*** Begin section ***

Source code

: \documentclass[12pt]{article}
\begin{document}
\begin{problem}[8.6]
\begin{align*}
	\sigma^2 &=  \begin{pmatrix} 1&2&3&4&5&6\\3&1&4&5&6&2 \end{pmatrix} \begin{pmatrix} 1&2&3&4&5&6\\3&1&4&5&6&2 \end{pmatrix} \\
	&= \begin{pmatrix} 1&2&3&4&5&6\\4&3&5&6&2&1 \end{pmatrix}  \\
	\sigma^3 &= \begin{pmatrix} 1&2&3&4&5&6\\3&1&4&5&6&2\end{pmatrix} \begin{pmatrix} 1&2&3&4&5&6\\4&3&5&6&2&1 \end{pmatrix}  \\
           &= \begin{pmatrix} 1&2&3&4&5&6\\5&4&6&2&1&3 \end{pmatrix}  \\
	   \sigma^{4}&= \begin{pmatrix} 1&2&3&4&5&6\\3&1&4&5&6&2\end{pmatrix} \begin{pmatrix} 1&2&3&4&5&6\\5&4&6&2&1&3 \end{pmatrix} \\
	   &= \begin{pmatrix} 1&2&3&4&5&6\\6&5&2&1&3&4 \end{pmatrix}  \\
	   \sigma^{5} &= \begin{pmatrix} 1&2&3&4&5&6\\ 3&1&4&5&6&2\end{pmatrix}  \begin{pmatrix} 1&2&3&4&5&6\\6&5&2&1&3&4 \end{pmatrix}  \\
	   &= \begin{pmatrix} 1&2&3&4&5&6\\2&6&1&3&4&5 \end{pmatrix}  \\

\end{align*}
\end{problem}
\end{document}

*** End section ***

Exercise aim: Filter the records above, keeping each line that contains the word "sigma".

Answer for this exercise:
	\sigma^2 &=  \begin{pmatrix} 1&2&3&4&5&6\\3&1&4&5&6&2 \end{pmatrix} \begin{pmatrix} 1&2&3&4&5&6\\3&1&4&5&6&2 \end{pmatrix} \\
	\sigma^3 &= \begin{pmatrix} 1&2&3&4&5&6\\3&1&4&5&6&2\end{pmatrix} \begin{pmatrix} 1&2&3&4&5&6\\4&3&5&6&2&1 \end{pmatrix}  \\
	   \sigma^{4}&= \begin{pmatrix} 1&2&3&4&5&6\\3&1&4&5&6&2\end{pmatrix} \begin{pmatrix} 1&2&3&4&5&6\\5&4&6&2&1&3 \end{pmatrix} \\
	   \sigma^{5} &= \begin{pmatrix} 1&2&3&4&5&6\\ 3&1&4&5&6&2\end{pmatrix}  \begin{pmatrix} 1&2&3&4&5&6\\6&5&2&1&3&4 \end{pmatrix}  \\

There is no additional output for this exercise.